RIP Kevin Mitnick
Today, through Hacker News, I received the news that Kevin Mitnick died, and I was quite sad. He was one of the first hackers I knew and was a great inspiration to me.
The first contact I had with information security, as far as I can recall, was when I heard about a virus that spread through Word. I was taking a computer network maintenance course at Bit Company and overheard two teachers discussing how to put an executable inside Word. When I heard that, I was fascinated—how was such a thing possible? Isn’t Word just for text?
I tried to get them to explain it to me, but they refused. It was almost forbidden knowledge, which made me even more curious to discover what it was.
After that, surfing the World Wide Web, I started learning about networks, ports, trojans, worms, and delving even deeper into the computing rabbit hole.
Driven by this thirst, I got a book on hacking—the first computing book I ever read: The Art of Deception by Kevin Mitnick.

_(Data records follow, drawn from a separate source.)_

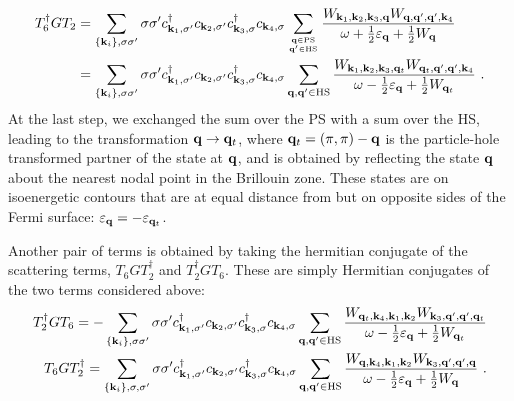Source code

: \documentclass{revtex4-2}
\begin{document}
\begin{equation}\begin{aligned}\label{t2t62}
	T_6^\dagger G T_2 &= \sum_{\left\{{\bf k}_i\right\}, \sigma\sigma^\prime}\sigma\sigma^\prime c^\dagger_{{\bf k}_1,\sigma^\prime}c_{{\bf k}_2,\sigma^\prime} c^\dagger_{{\bf k}_3,\sigma} c_{{\bf k}_4,\sigma}\sum_{{\bf q}\in\text{PS}\atop{{\bf q}^\prime \in \text{HS}}}\frac{W_{{\bf k}_1,{\bf k}_2,{\bf k}_3,{\bf q}} W_{{\bf q},{{\bf q}^\prime},{{\bf q}^\prime},{\bf k}_4}}{\omega + \frac{1}{2}\varepsilon_{{\bf q}} + \frac{1}{2}W_{{\bf q}}} \\
						  &= \sum_{\left\{{\bf k}_i\right\}, \sigma\sigma^\prime}\sigma\sigma^\prime c^\dagger_{{\bf k}_1,\sigma^\prime}c_{{\bf k}_2,\sigma^\prime} c^\dagger_{{\bf k}_3,\sigma} c_{{\bf k}_4,\sigma}\sum_{{\bf q},{\bf q}^\prime\in\text{HS}}\frac{W_{{\bf k}_1,{\bf k}_2,{\bf k}_3,{\bf q}_t} W_{{\bf q}_t,{{\bf q}^\prime},{{\bf q}^\prime},{\bf k}_4}}{\omega - \frac{1}{2}\varepsilon_{{\bf q}} + \frac{1}{2}W_{{\bf q}_t}}~.
\end{aligned}\end{equation}
At the last step, we exchanged the sum over the PS with a sum over the HS, leading to the transformation \({\bf q} \to {\bf q}_t\), where \({\bf q}_t = \left( \pi, \pi \right) - {\bf q}\) is the particle-hole transformed partner of the state at \({\bf q}\), and is obtained by reflecting the state \({\bf q}\) about the nearest nodal point in the Brillouin zone. These states are on isoenergetic contours that are at equal distance from but on opposite sides of the Fermi surface: \(\varepsilon_{{\bf q}} = -\varepsilon_{{\bf q}_t}\). 

Another pair of terms is obtained by taking the hermitian conjugate of the scattering terms, \(T_6 G T_2^\dagger\) and \(T_2^\dagger G T_6\). These are simply Hermitian conjugates of the two terms considered above:
\begin{equation}\begin{aligned}
		T_2^\dagger G T_6 = -\sum_{\left\{{\bf k}_i\right\}, \sigma\sigma^\prime}\sigma\sigma^\prime c^\dagger_{{\bf k}_1,\sigma^\prime}c_{{\bf k}_2,\sigma^\prime} c^\dagger_{{\bf k}_3,\sigma} c_{{\bf k}_4,\sigma}\sum_{{\bf q},{\bf q}^\prime\in\text{HS}}\frac{W_{{\bf q}_t,{\bf k}_4,{\bf k}_1,{\bf k}_2} W_{{\bf k}_3,{{\bf q}^\prime},{{\bf q}^\prime},{\bf q}_t}}{\omega - \frac{1}{2}\varepsilon_{{\bf q}} + \frac{1}{2}W_{{\bf q}_t}}\\
		T_6 G T_2^\dagger = \sum_{\left\{{\bf k}_i\right\}, \sigma, \sigma^\prime} \sigma\sigma^\prime c^\dagger_{{\bf k}_1,\sigma^\prime}c_{{\bf k}_2,\sigma^\prime} c^\dagger_{{\bf k}_3,\sigma} c_{{\bf k}_4,\sigma}\sum_{{\bf q}, {\bf q}^\prime\in\text{HS}}\frac{W_{{\bf q},{\bf k}_4,{\bf k}_1,{\bf k}_2} W_{{\bf k}_3,{{\bf q}^\prime},{{\bf q}^\prime},{\bf q}}}{\omega - \frac{1}{2}\varepsilon_{{\bf q}} + \frac{1}{2}W_{{\bf q}}}~.
\end{aligned}\end{equation}
\end{document}

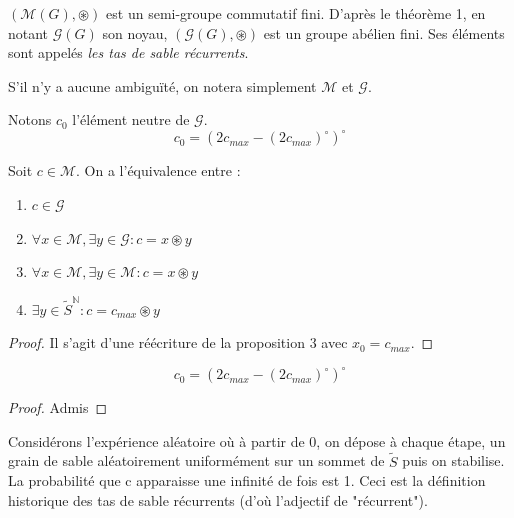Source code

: \begin{definition}
$(\mathcal{M}(G), \circledast)$ est un semi-groupe commutatif fini.
D'après le théorème 1, en notant $\mathcal{G}(G)$ son noyau,
$(\mathcal{G}(G), \circledast)$ est un groupe abélien fini.
Ses éléments sont appelés \textit{les tas de sable récurrents}.
\end{definition}

S'il n'y a aucune ambiguïté, on notera simplement $\mathcal{M}$ et $\mathcal{G}$.

\begin{proposition}
Notons $c_0$ l'élément neutre de $\mathcal{G}$.
$$
c_0 = \left( 2 c_{max} - \left(2 c_{max}\right)^\circ \right)^\circ
$$
\end{proposition}

\begin{proposition}
Soit $c \in \mathcal{M}$.
On a l'équivalence entre :
\begin{enumerate}[label=\roman*)]
    \item $c \in \mathcal{G}$
    \item $\forall x \in \mathcal{M}, \exists y \in \mathcal{G} : c = x \circledast y$
    \item $\forall x \in \mathcal{M}, \exists y \in \mathcal{M} : c = x \circledast y$
    \item $\exists y \in \widetilde{S}^{\mathbb{N}} : c = c_{max} \circledast y$
\end{enumerate}
\end{proposition}

\begin{proof}
Il s'agit d'une réécriture de la proposition 3 avec $x_0 = c_{max}$.
\end{proof}

\begin{proposition}
$$
c_0 = \left(2 c_{max} - \left(2 c_{max}\right)^\circ \right)^\circ
$$
\end{proposition}

\begin{proof}
Admis
\end{proof}

\begin{proposition}
Considérons l'expérience aléatoire où à partir de $0$, on dépose à chaque étape,
un grain de sable aléatoirement uniformément sur un sommet de $\widetilde{S}$
puis on stabilise. La probabilité que c apparaisse une infinité de fois est 1.
Ceci est la définition historique des tas de sable récurrents (d'où l'adjectif
de "récurrent").
\end{proposition}

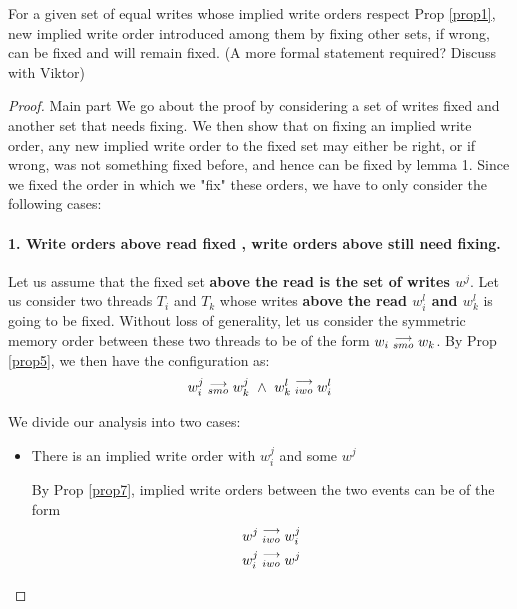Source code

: 
        \begin{lemma}
            \label{iwo-lemma2}
            For a given set of equal writes whose implied write orders respect Prop \ref{prop1}, new implied write order introduced among them by fixing other sets, if wrong, can be fixed and will remain fixed. 
            (A more formal statement required? Discuss with Viktor)        
        \end{lemma}

        \begin{proof}{Main part}
            We go about the proof by considering a set of writes fixed and another set that needs fixing. 
            We then show that on fixing an implied write order, any new implied write order to the fixed set may either be right, or if wrong, was not something fixed before, and hence can be fixed by lemma 1. 
            Since we fixed the order in which we "fix" these orders, we have to only consider the following cases:
            \paragraph{1. Write orders above read fixed , write orders above still need fixing.}

                Let us assume that the fixed set \textbf{above the read is the set of writes $w^j$}. Let us consider two threads $T_i$ and $T_k$ whose writes \textbf{above the read $w_i^l$ and $w_k^l$} is going to be fixed. Without loss of generality, let us consider the symmetric memory order between these two threads to be of the form $w_i\stackrel{\longrightarrow}{_{smo}}w_k$.  By Prop \ref{prop5}, we then have the configuration as:
                \begin{align*}
                    \reln{w_i^j}{smo}{w_k^j} \ \wedge \ \reln{w_k^l}{iwo}{w_i^l}
                \end{align*}

                We divide our analysis into two cases: 
                
                \begin{itemize}
                    \item There is an implied write order with $w_i^j$ and some $w^j$

                        By Prop \ref{prop7}, implied write orders between the two events can be of the form 
                        \begin{align*}
                            w^j\stackrel{\longrightarrow}{_{iwo}}w_i^j \\
                            w_i^j\stackrel{\longrightarrow}{_{iwo}}w^j
                        \end{align*}


\end{itemize}
\end{proof}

So you’re telling me I’m wasting my time learning about buffer overflows while a guy just makes a phone call and invades a system? Is that for real?
“Hi there, how are you? My name is Jonas from the company. Wow, you won’t believe it—I lost access to the system, and Mr. So-and-so will kill me if he finds out. Could you give me the system password? He’ll be very upset to know you didn’t help me! Thank you, you saved my life.”
What an incredible book. Social engineering is something that really opens your mind—thinking outside the box, thinking like the other person, understanding how the system works. No matter the system—big companies, governments—they’re all made up of people. And people are flawed; people are manipulable. A good hacker has the power to topple empires with just a phone call.
When you like something, have a feeling for it, and find other people who share that same feeling, it’s really cool. You don’t feel so alone and a bit more normal. That’s how I felt reading Ghost in the Wires by Kevin Mitnick. The nights spent at the computer, the fascination with the machine, the intellectual challenge, the adrenaline when something works. Plus, understanding how old computers worked adds great flavor to the book.
RIP Mitnick, happy hacking on the other side.